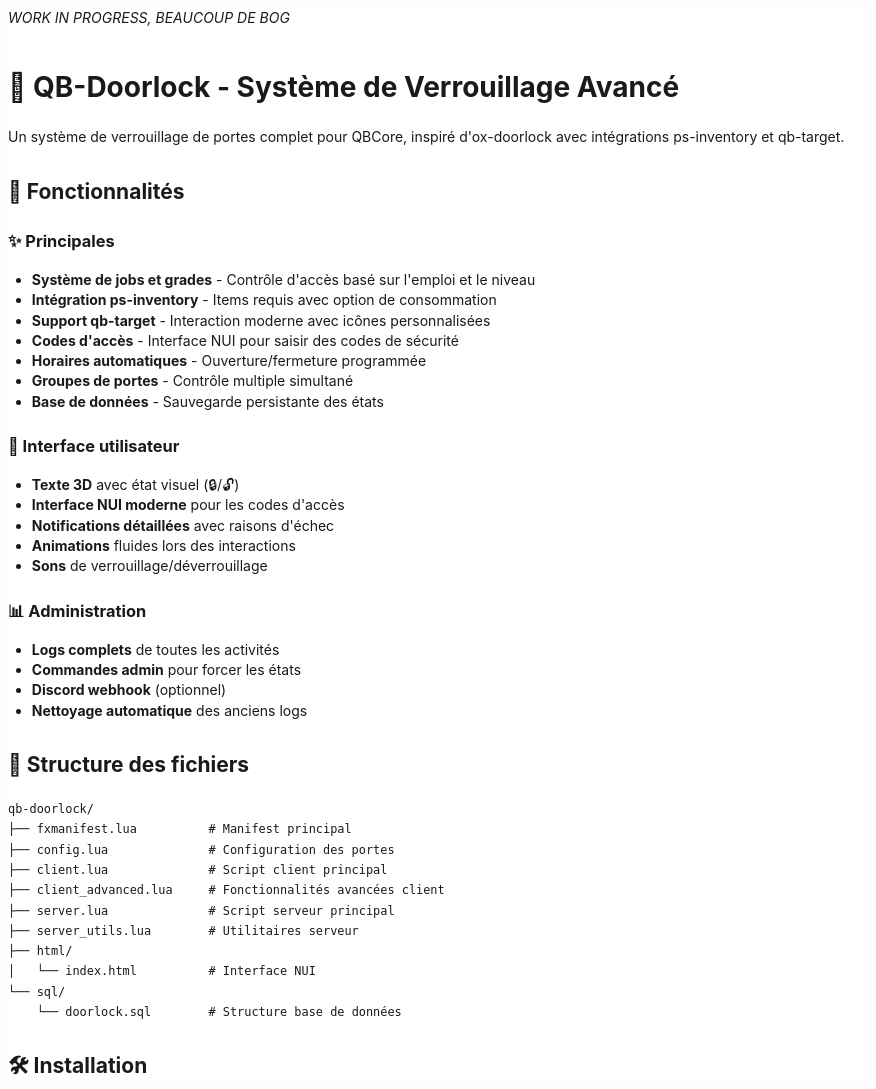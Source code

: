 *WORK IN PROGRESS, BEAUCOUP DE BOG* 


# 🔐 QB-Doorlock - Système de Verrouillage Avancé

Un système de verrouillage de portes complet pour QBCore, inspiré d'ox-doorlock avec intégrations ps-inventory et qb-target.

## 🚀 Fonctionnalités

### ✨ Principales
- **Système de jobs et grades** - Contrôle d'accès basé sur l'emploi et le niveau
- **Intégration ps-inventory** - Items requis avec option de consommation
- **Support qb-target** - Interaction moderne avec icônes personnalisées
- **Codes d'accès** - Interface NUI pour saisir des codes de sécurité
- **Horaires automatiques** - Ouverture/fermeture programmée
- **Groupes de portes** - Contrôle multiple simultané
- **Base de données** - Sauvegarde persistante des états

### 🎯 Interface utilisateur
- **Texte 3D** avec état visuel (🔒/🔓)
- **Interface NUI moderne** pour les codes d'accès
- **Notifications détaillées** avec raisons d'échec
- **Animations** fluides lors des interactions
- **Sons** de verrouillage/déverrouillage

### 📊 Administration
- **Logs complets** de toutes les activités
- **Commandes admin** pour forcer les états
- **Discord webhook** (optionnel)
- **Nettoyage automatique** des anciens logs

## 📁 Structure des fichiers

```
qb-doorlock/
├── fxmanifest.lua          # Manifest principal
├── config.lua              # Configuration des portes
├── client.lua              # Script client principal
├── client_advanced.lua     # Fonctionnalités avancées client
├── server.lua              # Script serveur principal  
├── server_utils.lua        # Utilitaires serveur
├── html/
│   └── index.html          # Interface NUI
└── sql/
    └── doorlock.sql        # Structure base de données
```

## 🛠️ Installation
= = = = = = =
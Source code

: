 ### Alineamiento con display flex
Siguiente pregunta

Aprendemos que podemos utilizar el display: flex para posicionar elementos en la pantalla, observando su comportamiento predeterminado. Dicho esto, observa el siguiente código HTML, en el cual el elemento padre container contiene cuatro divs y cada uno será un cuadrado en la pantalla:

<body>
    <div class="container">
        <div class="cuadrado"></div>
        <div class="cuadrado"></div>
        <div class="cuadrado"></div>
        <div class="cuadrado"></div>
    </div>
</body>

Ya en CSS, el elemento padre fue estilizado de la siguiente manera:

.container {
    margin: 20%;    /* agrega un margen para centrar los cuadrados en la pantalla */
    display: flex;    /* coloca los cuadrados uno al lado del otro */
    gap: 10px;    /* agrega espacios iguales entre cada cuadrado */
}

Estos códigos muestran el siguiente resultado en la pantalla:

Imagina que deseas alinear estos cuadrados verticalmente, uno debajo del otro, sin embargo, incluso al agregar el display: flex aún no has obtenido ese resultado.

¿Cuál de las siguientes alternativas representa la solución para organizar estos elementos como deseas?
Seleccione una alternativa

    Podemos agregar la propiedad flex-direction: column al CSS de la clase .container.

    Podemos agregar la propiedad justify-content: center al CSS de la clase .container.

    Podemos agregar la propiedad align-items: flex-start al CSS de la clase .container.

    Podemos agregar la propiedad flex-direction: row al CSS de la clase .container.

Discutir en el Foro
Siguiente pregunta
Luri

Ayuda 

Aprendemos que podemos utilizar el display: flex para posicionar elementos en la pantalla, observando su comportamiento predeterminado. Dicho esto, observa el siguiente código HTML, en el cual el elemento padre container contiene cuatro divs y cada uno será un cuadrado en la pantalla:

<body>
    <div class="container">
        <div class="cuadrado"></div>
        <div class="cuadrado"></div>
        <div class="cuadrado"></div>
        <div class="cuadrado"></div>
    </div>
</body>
= = = = = = =
> WHAT THE TASK ASKS: Word for word, restate the lines of the listing above starting at the line with "Estos códigos muestran" and ending at the line with "Podemos agregar la propiedad justify-content: center", and nothing outside them.

> ANSWER TO THE PROBLEM:
Estos códigos muestran el siguiente resultado en la pantalla:

Imagina que deseas alinear estos cuadrados verticalmente, uno debajo del otro, sin embargo, incluso al agregar el display: flex aún no has obtenido ese resultado.

¿Cuál de las siguientes alternativas representa la solución para organizar estos elementos como deseas?
Seleccione una alternativa

    Podemos agregar la propiedad flex-direction: column al CSS de la clase .container.

    Podemos agregar la propiedad justify-content: center al CSS de la clase .container.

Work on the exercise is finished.